(Records for this task begins)
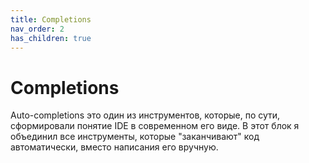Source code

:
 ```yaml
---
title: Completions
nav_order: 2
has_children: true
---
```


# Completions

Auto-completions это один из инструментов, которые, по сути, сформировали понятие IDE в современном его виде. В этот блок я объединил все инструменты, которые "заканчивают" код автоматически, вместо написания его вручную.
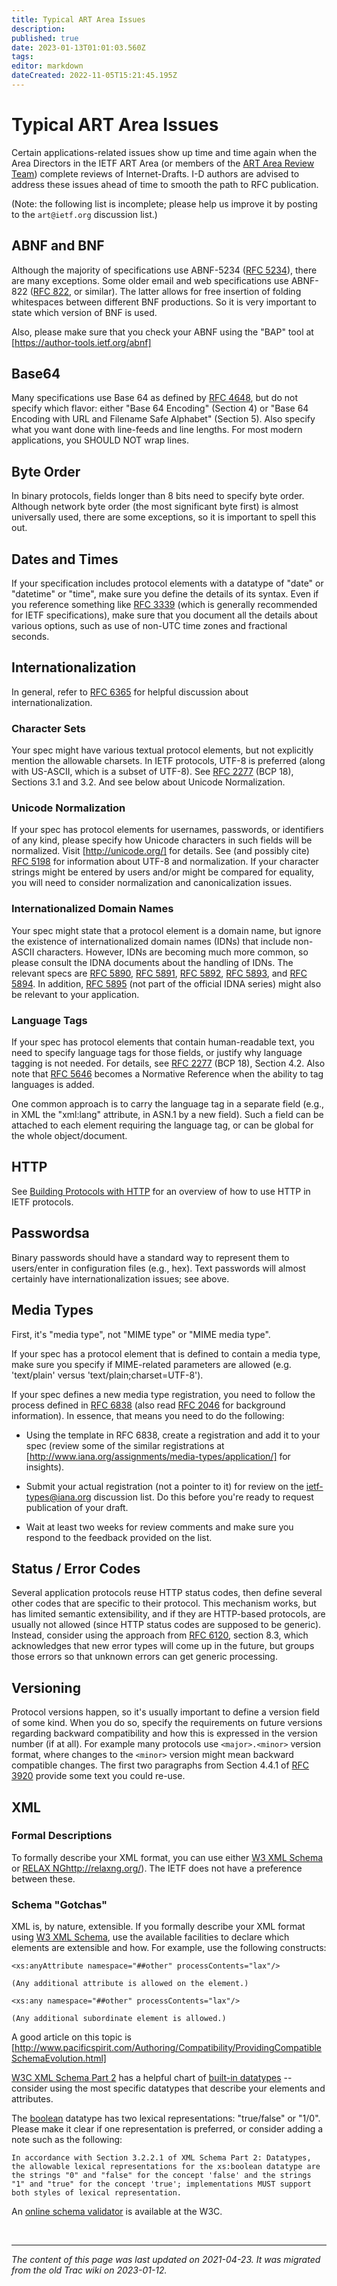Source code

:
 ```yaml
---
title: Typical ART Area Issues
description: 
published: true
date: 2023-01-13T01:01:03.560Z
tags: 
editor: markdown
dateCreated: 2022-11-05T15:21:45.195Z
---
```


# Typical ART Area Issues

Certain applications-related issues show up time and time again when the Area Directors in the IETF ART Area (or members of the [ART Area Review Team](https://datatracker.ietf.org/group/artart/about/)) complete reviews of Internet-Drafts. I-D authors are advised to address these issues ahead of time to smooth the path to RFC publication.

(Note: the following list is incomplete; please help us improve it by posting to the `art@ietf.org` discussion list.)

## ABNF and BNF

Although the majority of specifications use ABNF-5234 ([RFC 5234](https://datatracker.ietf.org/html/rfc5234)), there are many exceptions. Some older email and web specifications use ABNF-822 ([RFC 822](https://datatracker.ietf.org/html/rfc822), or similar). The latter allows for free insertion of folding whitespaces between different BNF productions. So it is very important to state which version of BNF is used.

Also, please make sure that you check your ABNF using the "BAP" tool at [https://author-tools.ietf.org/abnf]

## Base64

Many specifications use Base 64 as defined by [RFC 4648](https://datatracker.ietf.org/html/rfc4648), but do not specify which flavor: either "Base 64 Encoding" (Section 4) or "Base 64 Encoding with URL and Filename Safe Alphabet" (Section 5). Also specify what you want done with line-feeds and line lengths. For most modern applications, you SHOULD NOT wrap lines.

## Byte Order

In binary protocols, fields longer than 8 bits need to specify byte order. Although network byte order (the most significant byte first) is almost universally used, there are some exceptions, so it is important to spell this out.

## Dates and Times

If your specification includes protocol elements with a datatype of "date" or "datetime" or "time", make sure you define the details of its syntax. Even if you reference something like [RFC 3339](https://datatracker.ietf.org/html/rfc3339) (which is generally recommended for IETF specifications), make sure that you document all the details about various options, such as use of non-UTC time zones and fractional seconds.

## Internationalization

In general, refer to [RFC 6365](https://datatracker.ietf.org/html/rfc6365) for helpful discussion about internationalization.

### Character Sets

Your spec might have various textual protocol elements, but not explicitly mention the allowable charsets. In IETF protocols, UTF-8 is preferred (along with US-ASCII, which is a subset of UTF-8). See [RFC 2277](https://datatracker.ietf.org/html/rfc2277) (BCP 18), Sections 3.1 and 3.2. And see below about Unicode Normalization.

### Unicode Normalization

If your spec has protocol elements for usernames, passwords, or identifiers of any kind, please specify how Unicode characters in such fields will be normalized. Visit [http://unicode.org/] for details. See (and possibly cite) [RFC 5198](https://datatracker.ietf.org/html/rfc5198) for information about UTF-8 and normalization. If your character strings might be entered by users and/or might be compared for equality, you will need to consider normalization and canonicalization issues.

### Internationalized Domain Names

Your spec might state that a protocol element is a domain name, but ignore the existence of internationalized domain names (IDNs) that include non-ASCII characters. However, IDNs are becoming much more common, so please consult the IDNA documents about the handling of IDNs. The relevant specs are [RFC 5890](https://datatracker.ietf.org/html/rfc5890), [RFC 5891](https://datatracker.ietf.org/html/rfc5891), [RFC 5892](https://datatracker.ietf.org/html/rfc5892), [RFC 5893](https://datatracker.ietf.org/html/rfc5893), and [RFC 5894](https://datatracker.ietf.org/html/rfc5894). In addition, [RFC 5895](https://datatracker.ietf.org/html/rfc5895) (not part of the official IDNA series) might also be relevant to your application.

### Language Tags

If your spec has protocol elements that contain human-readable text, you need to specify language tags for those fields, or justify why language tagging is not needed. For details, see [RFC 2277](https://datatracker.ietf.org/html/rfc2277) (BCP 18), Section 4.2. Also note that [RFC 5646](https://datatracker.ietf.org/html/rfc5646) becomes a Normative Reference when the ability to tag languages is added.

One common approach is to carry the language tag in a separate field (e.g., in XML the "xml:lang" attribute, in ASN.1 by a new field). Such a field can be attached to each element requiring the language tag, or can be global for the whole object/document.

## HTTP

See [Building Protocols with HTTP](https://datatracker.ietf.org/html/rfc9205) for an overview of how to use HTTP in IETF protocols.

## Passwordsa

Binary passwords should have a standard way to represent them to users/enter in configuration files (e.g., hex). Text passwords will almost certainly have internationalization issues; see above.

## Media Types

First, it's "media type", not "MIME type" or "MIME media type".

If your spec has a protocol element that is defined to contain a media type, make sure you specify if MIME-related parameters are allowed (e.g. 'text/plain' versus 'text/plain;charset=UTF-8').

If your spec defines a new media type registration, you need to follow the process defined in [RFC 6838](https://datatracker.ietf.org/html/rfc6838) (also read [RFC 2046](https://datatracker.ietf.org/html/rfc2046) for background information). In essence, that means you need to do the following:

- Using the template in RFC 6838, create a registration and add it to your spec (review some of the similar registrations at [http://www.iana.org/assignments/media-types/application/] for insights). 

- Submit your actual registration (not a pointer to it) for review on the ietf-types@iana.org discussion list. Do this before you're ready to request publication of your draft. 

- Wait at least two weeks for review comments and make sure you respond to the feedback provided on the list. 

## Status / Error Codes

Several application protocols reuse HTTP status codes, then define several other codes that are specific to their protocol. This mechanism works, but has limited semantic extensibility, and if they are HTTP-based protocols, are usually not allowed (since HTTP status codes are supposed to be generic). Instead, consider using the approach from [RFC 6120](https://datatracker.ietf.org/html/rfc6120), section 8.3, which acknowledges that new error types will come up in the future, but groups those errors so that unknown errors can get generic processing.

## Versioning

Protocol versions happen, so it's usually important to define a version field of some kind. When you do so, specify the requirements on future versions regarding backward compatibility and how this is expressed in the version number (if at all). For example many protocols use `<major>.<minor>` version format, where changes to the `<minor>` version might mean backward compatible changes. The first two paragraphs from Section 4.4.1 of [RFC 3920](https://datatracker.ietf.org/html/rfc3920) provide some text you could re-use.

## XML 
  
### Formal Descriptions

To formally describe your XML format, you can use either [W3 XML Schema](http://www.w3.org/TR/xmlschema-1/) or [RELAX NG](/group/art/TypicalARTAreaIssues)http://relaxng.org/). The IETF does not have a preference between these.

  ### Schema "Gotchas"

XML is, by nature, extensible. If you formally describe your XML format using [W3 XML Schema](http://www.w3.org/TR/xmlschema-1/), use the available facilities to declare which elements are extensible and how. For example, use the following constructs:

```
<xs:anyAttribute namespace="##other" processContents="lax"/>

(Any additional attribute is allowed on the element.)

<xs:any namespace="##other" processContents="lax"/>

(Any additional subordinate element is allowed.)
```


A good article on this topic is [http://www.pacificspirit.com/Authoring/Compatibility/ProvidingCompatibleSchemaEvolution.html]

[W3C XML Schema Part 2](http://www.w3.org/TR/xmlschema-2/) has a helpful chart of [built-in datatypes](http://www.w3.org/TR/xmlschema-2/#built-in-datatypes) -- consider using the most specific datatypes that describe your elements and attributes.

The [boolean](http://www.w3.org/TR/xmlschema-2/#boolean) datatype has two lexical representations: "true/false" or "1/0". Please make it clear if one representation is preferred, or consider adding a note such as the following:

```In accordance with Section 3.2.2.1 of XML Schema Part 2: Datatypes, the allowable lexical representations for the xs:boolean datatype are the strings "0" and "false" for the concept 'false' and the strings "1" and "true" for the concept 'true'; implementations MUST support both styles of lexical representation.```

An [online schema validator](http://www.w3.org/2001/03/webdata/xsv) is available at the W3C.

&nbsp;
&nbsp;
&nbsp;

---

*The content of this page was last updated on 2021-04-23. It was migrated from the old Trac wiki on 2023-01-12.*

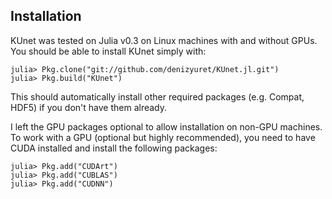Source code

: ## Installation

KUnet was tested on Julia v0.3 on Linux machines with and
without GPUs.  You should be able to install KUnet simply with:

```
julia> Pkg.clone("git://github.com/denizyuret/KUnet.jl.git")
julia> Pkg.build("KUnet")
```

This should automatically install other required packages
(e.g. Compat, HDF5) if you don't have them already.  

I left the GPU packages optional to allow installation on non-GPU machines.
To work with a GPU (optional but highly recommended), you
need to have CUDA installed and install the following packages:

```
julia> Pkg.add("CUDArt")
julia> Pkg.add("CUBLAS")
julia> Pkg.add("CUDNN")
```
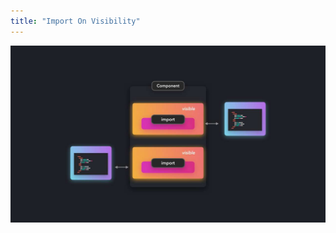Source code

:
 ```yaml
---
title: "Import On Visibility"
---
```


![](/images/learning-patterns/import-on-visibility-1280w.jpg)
(Records for this task ends)
(Records for this task begins)
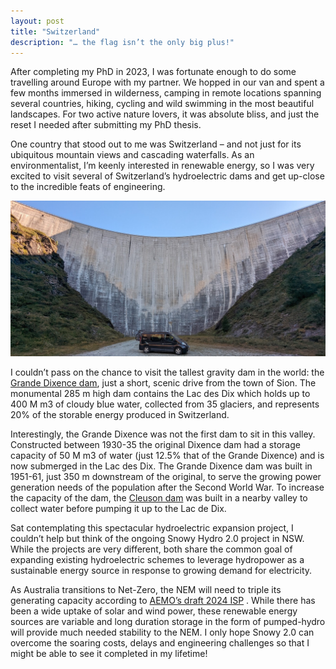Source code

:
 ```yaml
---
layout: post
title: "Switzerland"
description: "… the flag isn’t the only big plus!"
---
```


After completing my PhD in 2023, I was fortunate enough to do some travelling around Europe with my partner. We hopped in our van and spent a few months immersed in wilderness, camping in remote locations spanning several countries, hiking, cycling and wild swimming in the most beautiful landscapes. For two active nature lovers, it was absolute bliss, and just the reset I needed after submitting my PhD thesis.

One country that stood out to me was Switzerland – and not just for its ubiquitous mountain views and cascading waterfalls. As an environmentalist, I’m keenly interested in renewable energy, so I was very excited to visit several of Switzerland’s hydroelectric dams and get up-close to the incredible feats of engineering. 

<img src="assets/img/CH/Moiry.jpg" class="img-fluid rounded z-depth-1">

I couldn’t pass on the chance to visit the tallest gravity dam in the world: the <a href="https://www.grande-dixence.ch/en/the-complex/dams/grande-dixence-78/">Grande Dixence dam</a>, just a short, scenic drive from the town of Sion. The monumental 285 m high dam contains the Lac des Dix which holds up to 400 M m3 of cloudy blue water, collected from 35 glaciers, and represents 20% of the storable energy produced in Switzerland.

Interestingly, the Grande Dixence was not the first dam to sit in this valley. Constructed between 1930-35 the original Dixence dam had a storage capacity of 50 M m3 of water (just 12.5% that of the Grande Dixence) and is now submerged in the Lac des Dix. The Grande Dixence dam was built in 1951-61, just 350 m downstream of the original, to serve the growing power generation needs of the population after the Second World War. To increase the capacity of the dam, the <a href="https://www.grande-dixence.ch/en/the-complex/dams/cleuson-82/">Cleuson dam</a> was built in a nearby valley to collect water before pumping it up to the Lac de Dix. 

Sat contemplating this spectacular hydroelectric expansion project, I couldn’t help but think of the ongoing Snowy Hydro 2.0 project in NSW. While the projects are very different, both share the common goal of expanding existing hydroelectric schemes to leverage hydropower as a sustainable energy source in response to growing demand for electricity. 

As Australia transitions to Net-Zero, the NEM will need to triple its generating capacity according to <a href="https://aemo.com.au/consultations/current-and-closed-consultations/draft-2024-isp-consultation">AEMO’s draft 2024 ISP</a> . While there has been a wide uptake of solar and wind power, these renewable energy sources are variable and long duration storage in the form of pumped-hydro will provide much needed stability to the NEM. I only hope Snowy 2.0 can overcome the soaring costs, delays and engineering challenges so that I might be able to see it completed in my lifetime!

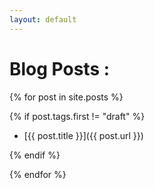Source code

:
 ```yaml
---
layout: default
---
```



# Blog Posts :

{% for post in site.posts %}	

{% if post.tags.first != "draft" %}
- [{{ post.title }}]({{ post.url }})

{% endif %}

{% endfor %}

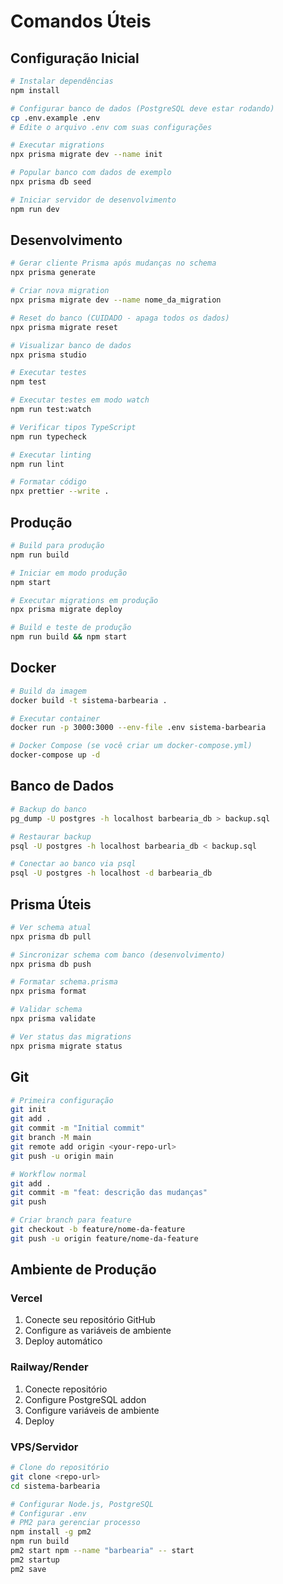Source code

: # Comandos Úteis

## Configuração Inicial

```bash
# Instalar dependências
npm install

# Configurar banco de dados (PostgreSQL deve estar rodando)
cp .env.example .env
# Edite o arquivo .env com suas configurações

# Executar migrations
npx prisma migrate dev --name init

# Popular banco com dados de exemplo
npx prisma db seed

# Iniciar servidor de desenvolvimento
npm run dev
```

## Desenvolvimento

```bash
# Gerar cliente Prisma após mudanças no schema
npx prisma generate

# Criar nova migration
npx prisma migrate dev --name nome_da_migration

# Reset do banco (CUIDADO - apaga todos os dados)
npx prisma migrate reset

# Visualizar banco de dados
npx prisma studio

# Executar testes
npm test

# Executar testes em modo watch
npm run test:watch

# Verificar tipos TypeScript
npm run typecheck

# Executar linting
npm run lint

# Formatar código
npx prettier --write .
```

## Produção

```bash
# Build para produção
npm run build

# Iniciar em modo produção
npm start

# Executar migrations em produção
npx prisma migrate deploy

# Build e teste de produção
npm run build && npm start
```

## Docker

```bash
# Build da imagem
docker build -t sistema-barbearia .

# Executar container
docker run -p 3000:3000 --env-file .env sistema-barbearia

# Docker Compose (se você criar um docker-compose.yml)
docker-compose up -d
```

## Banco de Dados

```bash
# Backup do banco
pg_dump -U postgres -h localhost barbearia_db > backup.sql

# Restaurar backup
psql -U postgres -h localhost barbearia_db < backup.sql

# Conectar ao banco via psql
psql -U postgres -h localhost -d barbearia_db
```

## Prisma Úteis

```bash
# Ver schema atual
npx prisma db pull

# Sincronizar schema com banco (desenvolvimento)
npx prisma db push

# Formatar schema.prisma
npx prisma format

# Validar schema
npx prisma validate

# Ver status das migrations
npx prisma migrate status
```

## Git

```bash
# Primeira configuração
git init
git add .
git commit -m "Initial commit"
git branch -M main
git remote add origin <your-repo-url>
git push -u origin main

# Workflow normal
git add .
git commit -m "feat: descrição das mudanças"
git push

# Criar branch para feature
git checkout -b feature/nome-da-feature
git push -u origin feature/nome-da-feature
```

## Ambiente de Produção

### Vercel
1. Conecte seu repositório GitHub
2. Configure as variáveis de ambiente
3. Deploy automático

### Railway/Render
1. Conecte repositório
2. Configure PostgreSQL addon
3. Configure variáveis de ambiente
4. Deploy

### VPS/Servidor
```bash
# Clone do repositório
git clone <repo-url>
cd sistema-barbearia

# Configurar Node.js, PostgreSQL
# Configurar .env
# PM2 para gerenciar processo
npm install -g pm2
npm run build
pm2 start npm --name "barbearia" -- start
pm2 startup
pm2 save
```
(Records for this task ends)
• _Work instruction_
Every line in the data above that includes the word "preferred" should be copied.

• _Response_
Your spec might have various textual protocol elements, but not explicitly mention the allowable charsets. In IETF protocols, UTF-8 is preferred (along with US-ASCII, which is a subset of UTF-8). See [RFC 2277](https://datatracker.ietf.org/html/rfc2277) (BCP 18), Sections 3.1 and 3.2. And see below about Unicode Normalization.
The [boolean](http://www.w3.org/TR/xmlschema-2/#boolean) datatype has two lexical representations: "true/false" or "1/0". Please make it clear if one representation is preferred, or consider adding a note such as the following:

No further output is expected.